Plain, unglazed porcelain vases sit on polished plinths. Though otherwise carefully thrown, their tops are squashed and bent around the edges. Made to resemble a remembered description of a specific Tiffany Vase, they are reimagined replicas of a prized family heirloom. Caught in a constant frozen moment of near collapse they are fictional versions of the only object that survived a family’s turbulent past. An object passed on from one generation to the next to become a lone symbol of the proof of previous generations existence.
Based on an interview with a German immigrant who lives in New York and whose family story is marked by loss, Schwindt’s Tiffany Vases utilises a sculptural interpretation of that interview to explore the space between reality and the reliability of memory that depends on the objects that surround us or that which relies on our own activities and the telling of stories.

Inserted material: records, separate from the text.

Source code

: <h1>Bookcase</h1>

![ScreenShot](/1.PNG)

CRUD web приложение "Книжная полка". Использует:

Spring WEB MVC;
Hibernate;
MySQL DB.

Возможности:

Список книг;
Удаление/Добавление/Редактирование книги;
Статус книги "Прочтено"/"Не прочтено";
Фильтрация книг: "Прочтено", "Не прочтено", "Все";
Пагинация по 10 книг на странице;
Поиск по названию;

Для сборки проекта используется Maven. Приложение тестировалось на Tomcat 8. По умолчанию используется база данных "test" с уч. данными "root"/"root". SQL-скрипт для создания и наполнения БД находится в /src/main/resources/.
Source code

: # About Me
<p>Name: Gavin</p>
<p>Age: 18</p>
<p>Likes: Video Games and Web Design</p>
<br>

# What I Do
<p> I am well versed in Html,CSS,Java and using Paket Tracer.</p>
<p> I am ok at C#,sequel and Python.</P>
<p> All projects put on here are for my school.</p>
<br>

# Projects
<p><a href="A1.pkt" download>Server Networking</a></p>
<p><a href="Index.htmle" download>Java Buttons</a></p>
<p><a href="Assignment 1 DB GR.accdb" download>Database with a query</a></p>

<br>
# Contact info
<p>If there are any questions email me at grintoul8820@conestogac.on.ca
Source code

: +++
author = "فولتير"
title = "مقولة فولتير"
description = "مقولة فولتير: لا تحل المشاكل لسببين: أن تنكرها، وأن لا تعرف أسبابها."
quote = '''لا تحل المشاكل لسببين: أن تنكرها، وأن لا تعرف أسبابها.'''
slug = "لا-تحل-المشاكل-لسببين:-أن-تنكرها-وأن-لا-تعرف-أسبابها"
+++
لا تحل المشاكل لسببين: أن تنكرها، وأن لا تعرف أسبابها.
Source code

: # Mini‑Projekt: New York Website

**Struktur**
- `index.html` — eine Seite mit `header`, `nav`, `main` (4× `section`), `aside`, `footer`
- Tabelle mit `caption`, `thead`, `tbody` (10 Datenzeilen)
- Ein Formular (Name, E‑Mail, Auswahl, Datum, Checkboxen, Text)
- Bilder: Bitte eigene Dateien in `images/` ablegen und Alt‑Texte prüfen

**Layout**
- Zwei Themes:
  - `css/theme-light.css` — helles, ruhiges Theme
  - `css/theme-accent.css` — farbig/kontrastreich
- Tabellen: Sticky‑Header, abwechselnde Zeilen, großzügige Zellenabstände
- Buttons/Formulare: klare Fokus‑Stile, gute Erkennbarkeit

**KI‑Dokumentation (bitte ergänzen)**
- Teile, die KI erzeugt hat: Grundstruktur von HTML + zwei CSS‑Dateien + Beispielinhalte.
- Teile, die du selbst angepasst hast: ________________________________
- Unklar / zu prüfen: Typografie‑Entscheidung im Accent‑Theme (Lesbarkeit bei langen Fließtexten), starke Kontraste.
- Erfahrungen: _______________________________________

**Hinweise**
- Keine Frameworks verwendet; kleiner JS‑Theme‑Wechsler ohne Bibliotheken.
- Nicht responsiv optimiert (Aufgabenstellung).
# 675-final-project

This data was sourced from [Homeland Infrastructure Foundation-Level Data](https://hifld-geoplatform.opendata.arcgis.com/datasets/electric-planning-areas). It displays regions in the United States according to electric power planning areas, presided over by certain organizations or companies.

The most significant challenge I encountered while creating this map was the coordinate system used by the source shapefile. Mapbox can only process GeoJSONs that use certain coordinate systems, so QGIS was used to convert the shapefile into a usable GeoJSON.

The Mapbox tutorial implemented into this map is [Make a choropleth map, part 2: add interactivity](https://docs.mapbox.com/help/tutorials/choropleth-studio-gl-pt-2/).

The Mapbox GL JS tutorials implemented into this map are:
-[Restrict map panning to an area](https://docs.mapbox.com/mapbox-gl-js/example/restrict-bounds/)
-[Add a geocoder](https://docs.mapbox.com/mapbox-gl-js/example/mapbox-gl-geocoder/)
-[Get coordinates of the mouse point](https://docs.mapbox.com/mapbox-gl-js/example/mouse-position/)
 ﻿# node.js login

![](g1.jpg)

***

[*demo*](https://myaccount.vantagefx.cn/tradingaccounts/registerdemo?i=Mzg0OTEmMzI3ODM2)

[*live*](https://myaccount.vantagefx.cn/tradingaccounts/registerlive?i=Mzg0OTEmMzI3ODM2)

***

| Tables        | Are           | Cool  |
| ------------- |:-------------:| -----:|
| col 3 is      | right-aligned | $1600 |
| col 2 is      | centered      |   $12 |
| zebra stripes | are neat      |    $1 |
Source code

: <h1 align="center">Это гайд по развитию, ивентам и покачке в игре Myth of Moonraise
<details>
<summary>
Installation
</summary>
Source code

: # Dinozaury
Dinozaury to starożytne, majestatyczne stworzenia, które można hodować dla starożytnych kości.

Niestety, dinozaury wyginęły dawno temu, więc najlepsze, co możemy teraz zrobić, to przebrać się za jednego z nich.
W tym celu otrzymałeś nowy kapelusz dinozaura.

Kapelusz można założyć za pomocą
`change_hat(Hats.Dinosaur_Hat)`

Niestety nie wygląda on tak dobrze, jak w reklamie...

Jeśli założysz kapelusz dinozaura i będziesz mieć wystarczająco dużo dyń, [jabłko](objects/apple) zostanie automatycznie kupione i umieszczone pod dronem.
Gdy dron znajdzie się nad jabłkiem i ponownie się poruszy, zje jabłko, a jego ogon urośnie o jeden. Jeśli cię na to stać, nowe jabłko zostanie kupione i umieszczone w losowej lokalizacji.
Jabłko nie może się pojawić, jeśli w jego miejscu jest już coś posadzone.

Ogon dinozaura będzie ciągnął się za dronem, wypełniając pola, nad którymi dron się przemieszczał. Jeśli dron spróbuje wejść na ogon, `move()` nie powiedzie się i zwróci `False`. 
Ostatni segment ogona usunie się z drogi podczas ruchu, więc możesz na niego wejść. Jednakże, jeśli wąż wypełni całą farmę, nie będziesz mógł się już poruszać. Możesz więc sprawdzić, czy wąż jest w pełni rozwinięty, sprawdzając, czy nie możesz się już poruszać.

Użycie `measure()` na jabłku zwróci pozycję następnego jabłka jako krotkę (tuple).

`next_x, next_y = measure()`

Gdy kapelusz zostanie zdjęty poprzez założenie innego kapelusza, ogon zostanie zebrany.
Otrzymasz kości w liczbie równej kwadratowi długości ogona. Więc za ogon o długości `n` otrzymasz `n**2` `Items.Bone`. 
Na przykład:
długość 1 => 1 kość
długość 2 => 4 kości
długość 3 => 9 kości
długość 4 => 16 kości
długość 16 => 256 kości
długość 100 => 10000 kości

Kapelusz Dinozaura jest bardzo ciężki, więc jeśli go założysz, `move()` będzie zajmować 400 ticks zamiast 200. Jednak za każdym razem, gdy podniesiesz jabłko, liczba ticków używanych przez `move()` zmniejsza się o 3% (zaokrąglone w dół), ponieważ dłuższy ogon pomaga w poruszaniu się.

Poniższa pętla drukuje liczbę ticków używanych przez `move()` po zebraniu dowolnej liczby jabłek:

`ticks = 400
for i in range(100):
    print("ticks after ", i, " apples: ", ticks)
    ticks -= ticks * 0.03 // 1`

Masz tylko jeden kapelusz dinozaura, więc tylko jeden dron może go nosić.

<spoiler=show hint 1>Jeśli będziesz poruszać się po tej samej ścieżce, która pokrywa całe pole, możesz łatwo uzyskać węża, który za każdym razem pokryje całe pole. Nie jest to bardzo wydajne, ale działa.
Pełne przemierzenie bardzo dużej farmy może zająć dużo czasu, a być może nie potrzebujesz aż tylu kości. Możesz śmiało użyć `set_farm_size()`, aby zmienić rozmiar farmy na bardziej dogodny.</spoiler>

Through her work, Schwindt investigates the meaning and location of live-ness in performances and sculptures. Live-ness, here is enacted both by the actor and the observer. Installed in the small space of Gallery Lejeune, it refers both to the living and mutable memory of the interviewee rendered in porcelain and, now, to they ways in which walking around that memory as sculpture exacerbates the delicacy of its’ meaning. Schwindt envisions multiple and intertwined relations between performer, observer and object, etc like an actor that takes on different roles and positions through time.
Tiffany Vase follows Dinner, a unique event at Gallery Lejeune – an evening of food interwoven with live interventions of text, language and sound by Schwindt with opera singer Lisa Cassidy. Commissioned for Gallery Lejeune, the work unfolded over the evening exploring the relationship between language and the physical; seeing what would happen to communication and meaning if language and the voice were firstly separated from each other and then came together again.
The event was reviewed in frieze.com by Amy Sherlock: “… At Dinner was, on a micro-level, an experiment in community building – of the kind that happens all the time in daily life… Here, though, Schwindt’s intervention made me acutely sensitive of the extent to which we invariably perform ourselves socially, according to cultural norms of which we may or may not always be aware.”